The Annual General Meeting in 2010 authorized the Board of Directors to decide on the issuance of options and other special rights entitling to shares. The authorization is limited to a maximum of 3,810,000 class A shares and 21,760,000 class B shares. The authorization concerns both the issuance of new shares as well as the transfer of treasury shares, and the issuance of shares and of special rights entitling to shares may be carried out in deviation from the shareholders' pre-emptive rights. The authorization will remain in effect for a period of five years from the date of the decision of the General Meeting.
In 2010, KONE granted a conditional option program to approximately 430 key employees. A maximum total of 3,000,000 options can be granted. Each option entitles its holder to subscribe for one (1) new or existing class B KONE share held by the company.
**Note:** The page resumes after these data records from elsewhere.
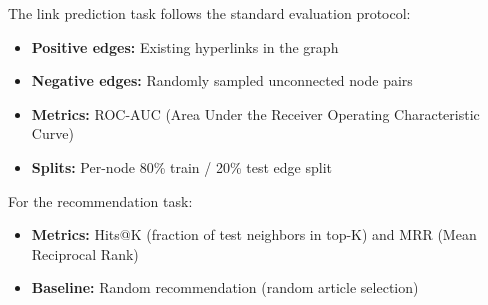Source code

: The link prediction task follows the standard evaluation protocol:

\begin{itemize}
    \item \textbf{Positive edges:} Existing hyperlinks in the graph
    \item \textbf{Negative edges:} Randomly sampled unconnected node pairs
    \item \textbf{Metrics:} ROC-AUC (Area Under the Receiver Operating Characteristic Curve)
    \item \textbf{Splits:} Per-node 80\% train / 20\% test edge split
\end{itemize}

For the recommendation task:

\begin{itemize}
    \item \textbf{Metrics:} Hits@K (fraction of test neighbors in top-K) and MRR (Mean Reciprocal Rank)
    \item \textbf{Baseline:} Random recommendation (random article selection)
\end{itemize}
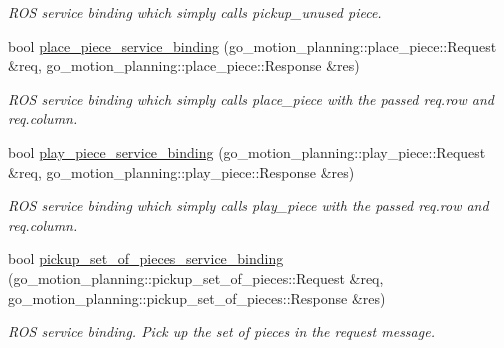 \begin{DoxyCompactItemize}
\begin{DoxyCompactList}\small\item\em R\+OS service binding which simply calls pickup\+\_\+unused piece. \end{DoxyCompactList}\item 
\mbox{\label{classgo__motion__planner_ab93c5f49f503441b9e3917a8bfb31e73}} 
bool \hyperlink{classgo__motion__planner_ab93c5f49f503441b9e3917a8bfb31e73}{place\+\_\+piece\+\_\+service\+\_\+binding} (go\+\_\+motion\+\_\+planning\+::place\+\_\+piece\+::\+Request \&req, go\+\_\+motion\+\_\+planning\+::place\+\_\+piece\+::\+Response \&res)
\begin{DoxyCompactList}\small\item\em R\+OS service binding which simply calls place\+\_\+piece with the passed req.\+row and req.\+column. \end{DoxyCompactList}\item 
\mbox{\label{classgo__motion__planner_a774c19f7198702545b74c71b98efa538}} 
bool \hyperlink{classgo__motion__planner_a774c19f7198702545b74c71b98efa538}{play\+\_\+piece\+\_\+service\+\_\+binding} (go\+\_\+motion\+\_\+planning\+::play\+\_\+piece\+::\+Request \&req, go\+\_\+motion\+\_\+planning\+::play\+\_\+piece\+::\+Response \&res)
\begin{DoxyCompactList}\small\item\em R\+OS service binding which simply calls play\+\_\+piece with the passed req.\+row and req.\+column. \end{DoxyCompactList}\item 
bool \hyperlink{classgo__motion__planner_a89fdde820a08474e8b43d1ef5b69e8fd}{pickup\+\_\+set\+\_\+of\+\_\+pieces\+\_\+service\+\_\+binding} (go\+\_\+motion\+\_\+planning\+::pickup\+\_\+set\+\_\+of\+\_\+pieces\+::\+Request \&req, go\+\_\+motion\+\_\+planning\+::pickup\+\_\+set\+\_\+of\+\_\+pieces\+::\+Response \&res)
\begin{DoxyCompactList}\small\item\em R\+OS service binding. Pick up the set of pieces in the request message. \end{DoxyCompactList}\end{DoxyCompactItemize}
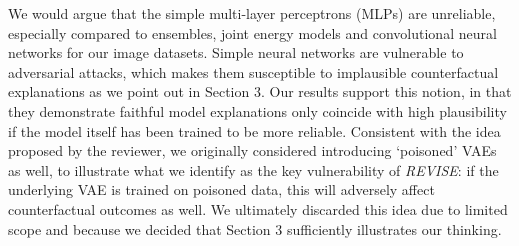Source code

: \documentclass[letterpaper]{article} %
\begin{document}
We would argue that the simple multi-layer perceptrons (MLPs) are unreliable, especially compared to ensembles, joint energy models and convolutional neural networks for our image datasets. Simple neural networks are vulnerable to adversarial attacks, which makes them susceptible to implausible counterfactual explanations as we point out in Section 3. Our results support this notion, in that they demonstrate faithful model explanations only coincide with high plausibility if the model itself has been trained to be more reliable. Consistent with the idea proposed by the reviewer, we originally considered introducing `poisoned' VAEs as well, to illustrate what we identify as the key vulnerability of \textit{REVISE}: if the underlying VAE is trained on poisoned data, this will adversely affect counterfactual outcomes as well. We ultimately discarded this idea due to limited scope and because we decided that Section 3 sufficiently illustrates our thinking. 
\end{document}
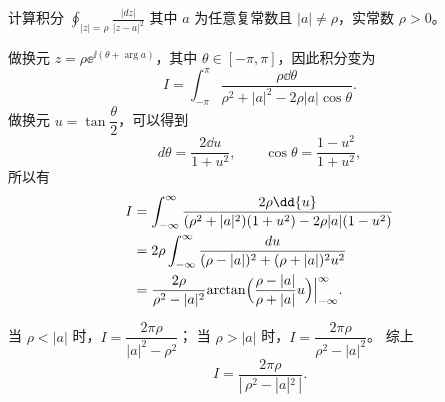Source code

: \begin{question}
计算积分 \(\displaystyle \oint_{|z|=\rho} \frac{|dz|}{|z-a|^2}\) 其中 \(a\) 为任意复常数且 \(|a|\neq\rho\)，实常数 \(\rho>0\)。
\begin{solution}
做换元 \(z=\rho\ee^{\ii(\theta+\arg a)}\)，其中 \(\theta\in[-\pi,\pi]\)，因此积分变为
\[
I=\int_{-\pi}^{\pi}\frac{\rho\dd{}\theta}{\rho^2+|a|^2-2\rho|a|\cos\theta}.
\]
做换元 \(u=\tan\dfrac{\theta}{2}\)，可以得到
\[
d\theta=\frac{2\dd{u}}{1+u^2},\qquad \cos\theta=\frac{1-u^2}{1+u^2},
\]
所以有
\[
\begin{aligned}
I&=\int_{-\infty}^{\infty}\frac{2\rho\dd{u}}{(\rho^2+|a|^2)(1+u^2)-2\rho|a|(1-u^2)}\\
&=2\rho\int_{-\infty}^{\infty}\frac{du}{(\rho-|a|)^2+(\rho+|a|)^2u^2}\\
&=\frac{2\rho}{\rho^2-|a|^2}\Bigl.\arctan\Bigl(\frac{\rho-|a|}{\rho+|a|}u\Bigr)\Bigr|_{-\infty}^{\infty}.
\end{aligned}
\]

当 \(\rho<|a|\) 时，\(I=\dfrac{2\pi\rho}{|a|^2-\rho^2}\)；
当 \(\rho>|a|\) 时，\(I=\dfrac{2\pi\rho}{\rho^2-|a|^2}\)。
综上
\[
I=\frac{2\pi\rho}{|\,\rho^2-|a|^2\,|}.
\]
\end{solution}
\end{question}
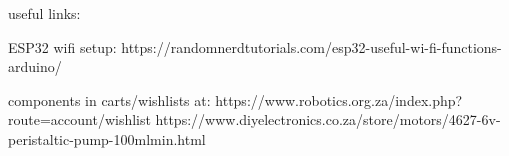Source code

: useful links:

ESP32 wifi setup: https://randomnerdtutorials.com/esp32-useful-wi-fi-functions-arduino/


components in carts/wishlists at: 
https://www.robotics.org.za/index.php?route=account/wishlist
https://www.diyelectronics.co.za/store/motors/4627-6v-peristaltic-pump-100mlmin.html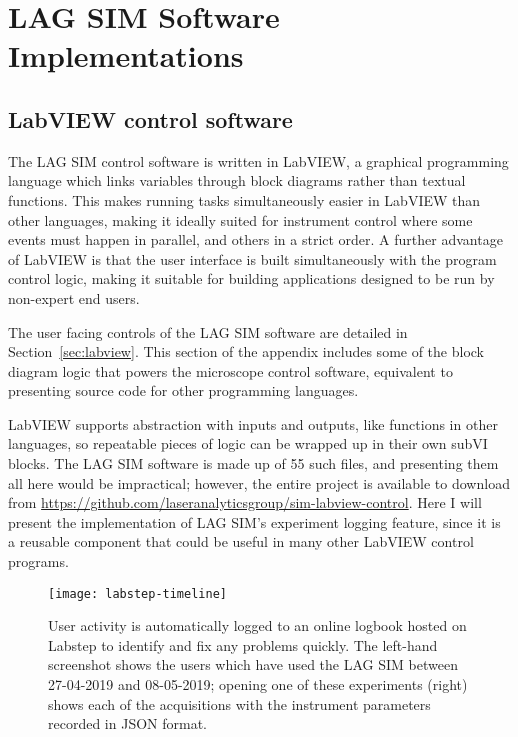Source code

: \chapter{LAG SIM Software Implementations} 

\ifpdf
    \graphicspath{{Appendix1/Figs/Raster/}{Appendix1/Figs/PDF/}{Appendix1/Figs/}}
\else
    \graphicspath{{Appendix1/Figs/Vector/}{Appendix1/Figs/}}
\fi

\section{LabVIEW control software} \label{appx:labview-lagsim}
The LAG SIM control software is written in LabVIEW, a graphical programming language which links variables through block diagrams rather than textual functions. 
This makes running tasks simultaneously easier in LabVIEW than other languages, making it ideally suited for instrument control where some events must happen in parallel, and others in a strict order.
A further advantage of LabVIEW is that the user interface is built simultaneously with the program control logic, making it suitable for building applications designed to be run by non-expert end users. 

The user facing controls of the LAG SIM software are detailed in Section~\ref{sec:labview}. 
This section of the appendix includes some of the block diagram logic that powers the microscope control software, equivalent to presenting source code for other programming languages. 

LabVIEW supports abstraction with inputs and outputs, like functions in other languages, so repeatable pieces of logic can be wrapped up in their own subVI blocks. 
The LAG SIM software is made up of 55 such files, and presenting them all here would be impractical; however, the entire project is available to download from \url{https://github.com/laseranalyticsgroup/sim-labview-control}. 
Here I will present the implementation of LAG SIM's experiment logging feature, since it is a reusable component that could be useful in many other LabVIEW control programs. 

\begin{sidewaysfigure}[p]
\centering
\texttt{[image: labstep-timeline]}
\caption[Logging user activity with Labstep allows any problems to be identified and fixed quickly]{User activity is automatically logged to an online logbook hosted on Labstep to identify and fix any problems quickly. The left-hand screenshot shows the users which have used the LAG SIM between 27-04-2019 and 08-05-2019; opening one of these experiments (right) shows each of the acquisitions with the instrument parameters recorded in JSON format.}
\label{fig:labstepTimeline}
\end{sidewaysfigure}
The share subscription period for the stock options 2010 will be April 1, 2013–April 30, 2015. The share subscription period begins only if the financial performance of the KONE Group for the financial years 2010–
2012 based on the total consideration of the Board of Directors is equal to or better than the average performance of key competitors of KONE. If the above-mentioned prerequisite is not fulfilled, stock options expire based on the consideration and in the extent and manner decided by the Board of Directors and the terms of the stock options.
On June 30, 2012, KONE's share capital was EUR 65,134,030.00, comprising 222,431,764 listed class B shares and 38,104,356 unlisted class A shares.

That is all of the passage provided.